The Supreme Court decision against Harvard and UNC will be “pretty devastating in terms of higher education,” Warikoo says. “I think we will start to see a decline in representation at a lot of different levels as a result.”
Research shows that diversity benefits all students. A 2019 study by the American Council on Education, for example, found that racial and ethnic diversity in education and the workforce leads to greater productivity, innovation and cultural competency.
College is an opportunity for students to encounter opposing viewpoints and hear from people who are different from them, says Christopher Rim, CEO and founder of Command Education, an admissions consulting company. “You want a diverse opinion. You want people who have different experiences than you. I think that’s going to be lost.”
But “at the same time, you want to be able to get into a school because of your merit, not because of your race,” he adds. “There are too many students who are ‘similar’ or have very similar academic and extracurricular activities. So there’s no way to really say what the right decision is. It’s very complicated. But the decision was made and now we have to figure out how we’re going to move forward from here.”
How Colleges May Respond to the Ban
As a response to the court’s decision, experts predict that colleges may increase outreach in communities of color and rural areas.
Towson University in Maryland – which does not use race as a factor in its admissions decisions – has implemented other strategies over the years to enroll and retain more students of color. This includes going test-optional; focusing their outreach in certain areas of the state, like Baltimore; spending more than 50% of their aid on need-based grants; and having resources in place to help with the college transition, says Boyd Bradshaw, the school’s vice president for enrollment management. As of spring 2023, 46% of students are white, 28% are Black, 9% are Hispanic and 6% are Asian.
“We do benefit from being in the state of Maryland, which is also a very diverse state,” he says. “And so we have seen tremendous increases in diverse student populations.
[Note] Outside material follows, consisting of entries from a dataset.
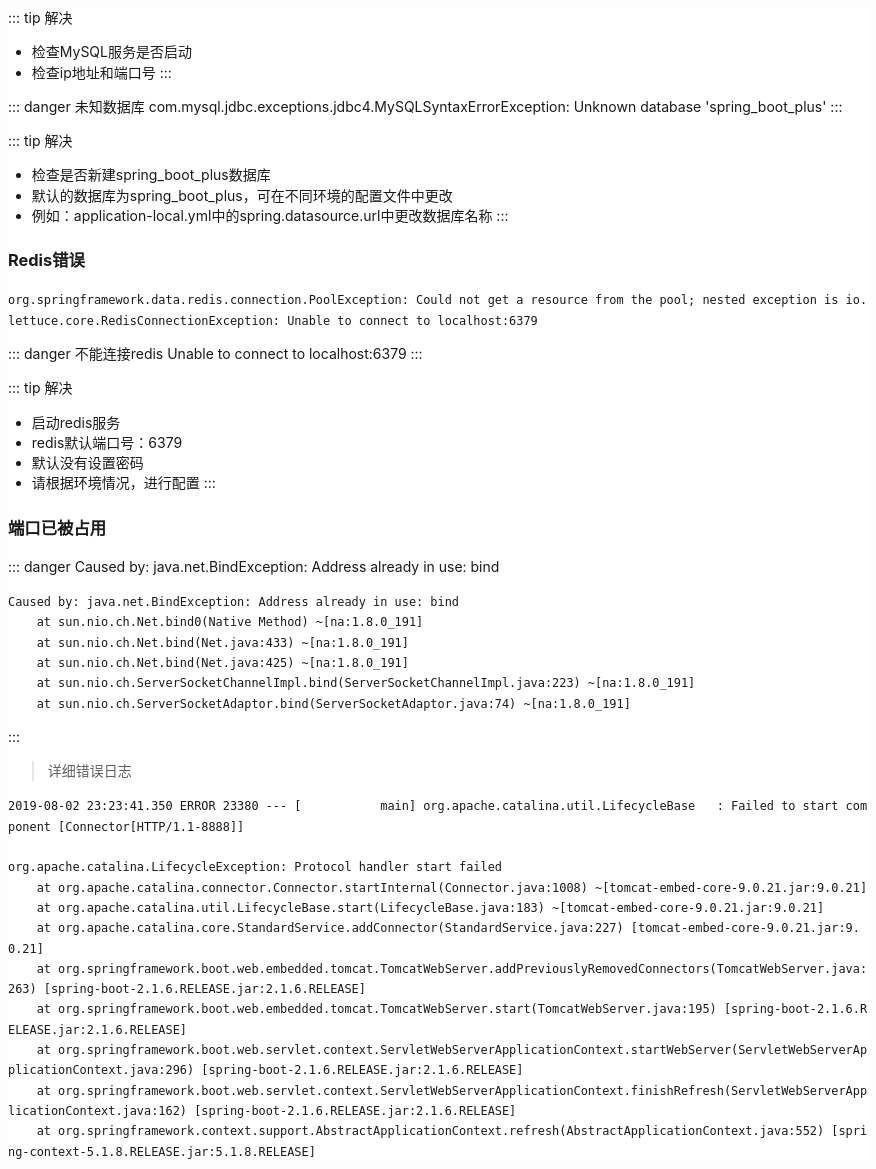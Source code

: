 ::: tip 解决
- 检查MySQL服务是否启动
- 检查ip地址和端口号
:::

::: danger 未知数据库
com.mysql.jdbc.exceptions.jdbc4.MySQLSyntaxErrorException: Unknown database 'spring_boot_plus'
:::

::: tip 解决
- 检查是否新建spring_boot_plus数据库
- 默认的数据库为spring_boot_plus，可在不同环境的配置文件中更改
- 例如：application-local.yml中的spring.datasource.url中更改数据库名称
:::

### Redis错误
```text
org.springframework.data.redis.connection.PoolException: Could not get a resource from the pool; nested exception is io.lettuce.core.RedisConnectionException: Unable to connect to localhost:6379
```
::: danger 不能连接redis
Unable to connect to localhost:6379
:::

::: tip 解决
- 启动redis服务
- redis默认端口号：6379
- 默认没有设置密码
- 请根据环境情况，进行配置
:::

### 端口已被占用

::: danger Caused by: java.net.BindException: Address already in use: bind
```text
Caused by: java.net.BindException: Address already in use: bind
	at sun.nio.ch.Net.bind0(Native Method) ~[na:1.8.0_191]
	at sun.nio.ch.Net.bind(Net.java:433) ~[na:1.8.0_191]
	at sun.nio.ch.Net.bind(Net.java:425) ~[na:1.8.0_191]
	at sun.nio.ch.ServerSocketChannelImpl.bind(ServerSocketChannelImpl.java:223) ~[na:1.8.0_191]
	at sun.nio.ch.ServerSocketAdaptor.bind(ServerSocketAdaptor.java:74) ~[na:1.8.0_191]
```
:::

> 详细错误日志
```text
2019-08-02 23:23:41.350 ERROR 23380 --- [           main] org.apache.catalina.util.LifecycleBase   : Failed to start component [Connector[HTTP/1.1-8888]]

org.apache.catalina.LifecycleException: Protocol handler start failed
	at org.apache.catalina.connector.Connector.startInternal(Connector.java:1008) ~[tomcat-embed-core-9.0.21.jar:9.0.21]
	at org.apache.catalina.util.LifecycleBase.start(LifecycleBase.java:183) ~[tomcat-embed-core-9.0.21.jar:9.0.21]
	at org.apache.catalina.core.StandardService.addConnector(StandardService.java:227) [tomcat-embed-core-9.0.21.jar:9.0.21]
	at org.springframework.boot.web.embedded.tomcat.TomcatWebServer.addPreviouslyRemovedConnectors(TomcatWebServer.java:263) [spring-boot-2.1.6.RELEASE.jar:2.1.6.RELEASE]
	at org.springframework.boot.web.embedded.tomcat.TomcatWebServer.start(TomcatWebServer.java:195) [spring-boot-2.1.6.RELEASE.jar:2.1.6.RELEASE]
	at org.springframework.boot.web.servlet.context.ServletWebServerApplicationContext.startWebServer(ServletWebServerApplicationContext.java:296) [spring-boot-2.1.6.RELEASE.jar:2.1.6.RELEASE]
	at org.springframework.boot.web.servlet.context.ServletWebServerApplicationContext.finishRefresh(ServletWebServerApplicationContext.java:162) [spring-boot-2.1.6.RELEASE.jar:2.1.6.RELEASE]
	at org.springframework.context.support.AbstractApplicationContext.refresh(AbstractApplicationContext.java:552) [spring-context-5.1.8.RELEASE.jar:5.1.8.RELEASE]
```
We believe we have the mechanisms in place currently in order to be successful.”
Schools may also reevaluate legacy admissions policies, which give preference to the children of alumni and donors, and therefore advantage students who already come from advantaged backgrounds. “I think we were already started seeing a downward trend with (legacy admissions) to begin with, just over the past three to four years,” says Rim. “But with this ruling, legacy admissions is really going to start not having much of a factor in admissions.”
And some schools may reconsider athletic recruiting, which tends to favor white applicants, particularly at elite schools.
However, the “court leaves a considerable gray area when it comes to understanding race in the context of a student’s life,” Meyer says.
“They note applicants might reference race in their essays and colleges could consider students experience of discrimination in their holistic review of essays, but that such consideration must be done at an individual level,” she wrote in an email. “This ambiguity likely leaves room for future legal challenges around exactly how colleges strike this delicate balance.”